Record extracts below:

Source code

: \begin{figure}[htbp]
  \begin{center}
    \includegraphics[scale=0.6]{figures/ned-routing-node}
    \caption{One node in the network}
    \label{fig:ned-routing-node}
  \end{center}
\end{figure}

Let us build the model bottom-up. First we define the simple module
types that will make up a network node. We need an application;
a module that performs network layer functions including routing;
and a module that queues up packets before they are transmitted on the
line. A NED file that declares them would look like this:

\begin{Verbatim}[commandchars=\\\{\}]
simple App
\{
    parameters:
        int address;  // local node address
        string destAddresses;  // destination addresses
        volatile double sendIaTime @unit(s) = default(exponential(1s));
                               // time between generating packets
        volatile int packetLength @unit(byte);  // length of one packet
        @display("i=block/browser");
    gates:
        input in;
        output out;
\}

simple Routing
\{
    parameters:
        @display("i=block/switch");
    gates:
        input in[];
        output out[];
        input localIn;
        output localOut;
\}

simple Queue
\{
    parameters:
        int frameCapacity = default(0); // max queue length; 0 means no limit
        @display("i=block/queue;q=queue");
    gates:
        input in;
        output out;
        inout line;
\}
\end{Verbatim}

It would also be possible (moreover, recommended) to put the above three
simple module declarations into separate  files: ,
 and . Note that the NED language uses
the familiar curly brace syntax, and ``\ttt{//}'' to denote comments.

End of Record extracts.

■ What is being asked:
Transcribe the data in full, keeping every character.

■ Answer space:
Source code

: \begin{figure}[htbp]
  \begin{center}
    \includegraphics[scale=0.6]{figures/ned-routing-node}
    \caption{One node in the network}
    \label{fig:ned-routing-node}
  \end{center}
\end{figure}

Let us build the model bottom-up. First we define the simple module
types that will make up a network node. We need an application;
a module that performs network layer functions including routing;
and a module that queues up packets before they are transmitted on the
line. A NED file that declares them would look like this:

\begin{Verbatim}[commandchars=\\\{\}]
simple App
\{
    parameters:
        int address;  // local node address
        string destAddresses;  // destination addresses
        volatile double sendIaTime @unit(s) = default(exponential(1s));
                               // time between generating packets
        volatile int packetLength @unit(byte);  // length of one packet
        @display("i=block/browser");
    gates:
        input in;
        output out;
\}

simple Routing
\{
    parameters:
        @display("i=block/switch");
    gates:
        input in[];
        output out[];
        input localIn;
        output localOut;
\}

simple Queue
\{
    parameters:
        int frameCapacity = default(0); // max queue length; 0 means no limit
        @display("i=block/queue;q=queue");
    gates:
        input in;
        output out;
        inout line;
\}
\end{Verbatim}

It would also be possible (moreover, recommended) to put the above three
simple module declarations into separate  files: ,
 and . Note that the NED language uses
the familiar curly brace syntax, and ``\ttt{//}'' to denote comments.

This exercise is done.